The Void said nothing.
“Thing is, I’m going to need a whole new universe, yessir. A whole new cabinet of clothes. New patches for my elbows! All that. New universe will need a new middle, though. Can’t have a big wide open space of nothing without giving it a center. It’d be like having a lollipop without a stick, or a baby without the creamy nougat filling.”
The Void said nothing.
“Maybe you want to be a part of my new universe? I could make you the center. I could make you the middle man. You down with my noun, Big Bad Blacky Brown?”
The Void said nothing.
But then, the Void said something.
He grunted.
Lord of the Lemmings gave a thumbs-up.
“I’m just going to need a little something,” he said, reaching a cloaked arm into the deep cosmic chasm of the Void’s nega-body. He seized on a small fist-sized globule of…
Glittery star-ooze. He withdrew it, and marveled at it.

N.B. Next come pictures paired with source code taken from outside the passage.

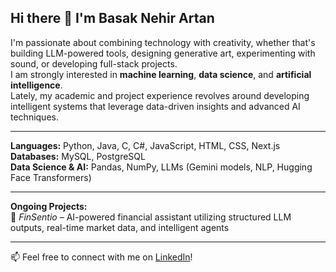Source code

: ## Hi there 👋 I'm Basak Nehir Artan

I'm passionate about combining technology with creativity, whether that's building LLM-powered tools, designing generative art, experimenting with sound, or developing full-stack projects.  
I am strongly interested in **machine learning**, **data science**, and **artificial intelligence**.  
Lately, my academic and project experience revolves around developing intelligent systems that leverage data-driven insights and advanced AI techniques.  

---

**Languages:** Python, Java, C, C#, JavaScript, HTML, CSS, Next.js  
**Databases:** MySQL, PostgreSQL  
**Data Science & AI:** Pandas, NumPy, LLMs (Gemini models, NLP, Hugging Face Transformers)  

---

**Ongoing Projects:**  
🔹 *FinSentio* – AI-powered financial assistant utilizing structured LLM outputs, real-time market data, and intelligent agents  

---

📫 Feel free to connect with me on [LinkedIn]([your-link-here](https://www.linkedin.com/in/basaknehirartan/))!


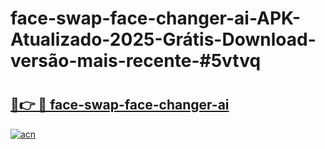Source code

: # face-swap-face-changer-ai-APK-Atualizado-2025-Grátis-Download-versão-mais-recente-#5vtvq

# <h2><a href="https://ainizakaria.my?title=face-swap-face-changer-ai&ref=24M">🔗👉 🔴 face-swap-face-changer-ai</a></h2>

[![acn](https://github.com/user-attachments/assets/0f9c940e-d8b0-45ae-aac7-cd30a18b3e1c)](https://ainizakaria.my?title=face-swap-face-changer-ai&ref=24M)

“That’s the goop Daddy needs.”
•••
Not that long ago, really.
“And you say this is the magic right here?” Brin asked, holding up the little glass case, big enough only to hold a pair of earrings—or, as it did now, a fingernail-sized microchip.
The chip’s surface glittered darkly—it was blacker than black, a tenebrous shade intimating a tiny mouth. Little pinprick stars winked upon its surface.

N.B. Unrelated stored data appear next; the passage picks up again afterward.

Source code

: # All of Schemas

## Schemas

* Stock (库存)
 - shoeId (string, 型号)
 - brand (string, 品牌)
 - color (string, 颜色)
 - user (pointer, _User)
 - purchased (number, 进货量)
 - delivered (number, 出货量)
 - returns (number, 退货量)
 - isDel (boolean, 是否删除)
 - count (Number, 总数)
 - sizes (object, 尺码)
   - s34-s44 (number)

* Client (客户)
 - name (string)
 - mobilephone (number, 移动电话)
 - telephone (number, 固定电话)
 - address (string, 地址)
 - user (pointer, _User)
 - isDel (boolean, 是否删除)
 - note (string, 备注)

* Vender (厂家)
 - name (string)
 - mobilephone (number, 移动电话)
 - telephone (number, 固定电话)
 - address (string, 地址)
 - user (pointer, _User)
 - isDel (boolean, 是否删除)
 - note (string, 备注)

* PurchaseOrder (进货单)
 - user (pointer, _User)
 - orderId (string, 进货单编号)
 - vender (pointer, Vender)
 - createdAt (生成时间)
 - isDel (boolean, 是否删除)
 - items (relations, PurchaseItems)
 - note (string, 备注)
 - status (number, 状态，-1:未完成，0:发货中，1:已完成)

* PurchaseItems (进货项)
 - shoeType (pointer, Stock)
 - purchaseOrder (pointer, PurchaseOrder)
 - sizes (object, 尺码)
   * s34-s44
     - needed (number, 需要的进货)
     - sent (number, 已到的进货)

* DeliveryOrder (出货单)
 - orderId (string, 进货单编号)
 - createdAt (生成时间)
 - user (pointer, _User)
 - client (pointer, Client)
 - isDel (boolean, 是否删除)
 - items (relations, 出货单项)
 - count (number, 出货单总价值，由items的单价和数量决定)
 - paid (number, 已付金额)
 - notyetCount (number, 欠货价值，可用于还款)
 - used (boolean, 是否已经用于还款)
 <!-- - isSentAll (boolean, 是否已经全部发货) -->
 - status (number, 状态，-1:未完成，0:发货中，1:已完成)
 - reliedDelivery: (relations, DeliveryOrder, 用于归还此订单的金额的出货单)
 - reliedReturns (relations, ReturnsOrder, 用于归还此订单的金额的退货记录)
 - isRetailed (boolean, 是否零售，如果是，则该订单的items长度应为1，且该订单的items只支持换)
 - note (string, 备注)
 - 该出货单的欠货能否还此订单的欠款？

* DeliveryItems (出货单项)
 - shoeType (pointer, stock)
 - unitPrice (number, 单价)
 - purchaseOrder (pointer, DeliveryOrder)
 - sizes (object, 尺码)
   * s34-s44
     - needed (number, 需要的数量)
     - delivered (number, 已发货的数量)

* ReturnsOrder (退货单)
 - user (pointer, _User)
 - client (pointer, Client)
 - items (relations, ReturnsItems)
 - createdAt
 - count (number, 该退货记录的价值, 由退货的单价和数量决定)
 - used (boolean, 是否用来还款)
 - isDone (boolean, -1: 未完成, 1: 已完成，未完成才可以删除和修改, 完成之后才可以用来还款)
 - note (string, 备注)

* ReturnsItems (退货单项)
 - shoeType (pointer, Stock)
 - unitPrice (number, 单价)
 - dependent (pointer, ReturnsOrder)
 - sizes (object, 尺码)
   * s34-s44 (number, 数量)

“That’s the chip that Daddy needs,” the small man in the houndstooth jacket with the moleskin elbow patches said. His eyes twinkled when he spoke. “I call it, the Infi-Net chip. But don’t eat it.”
Brin cast a wary gaze toward his new friend. “All right, man. Let’s talk brass tacks. What do you want for this little gem?”
The small man shrugged. “Oh, you know. A big bucket of nothing, really. Access codes is all. I want open access to enjoy the low-hanging fruits of your playful labor.”
“Just access? That’s it?”
“Yuppers. I’m hoping there will be cat videos.”
Brin nodded, licking his lips wolfishly. “Good call, bro. People love cats.” He pocketed the little case. “This’ll take GoogolSoft to new heights. And it’ll cram my success down my family’s throat. Or up their ass. Whichever you’d prefer. Once we invest in the tech necessary to bring this to fruition, we’ll have this baby up and running in five, maybe ten years.”
“No! That’s too long.”
“Chillax, elbow pads.”
“I can help you get it up sooner.”
“…Can you, now?”
“I know a girl,” the man in the suit said. “Relationship troubles. A real high-tech, spacey broad. I’ll get you her number. She’s a good… engineer.”
•••
Now.
R.T. asked him again, waving her hand in front of his face. “I said, what the hell are you doing here, weirdo?”
The Lord of the Lemmings stopped pondering.
“Oh, you know,” he said. “Nothing much. Just getting new patches for my elbows!”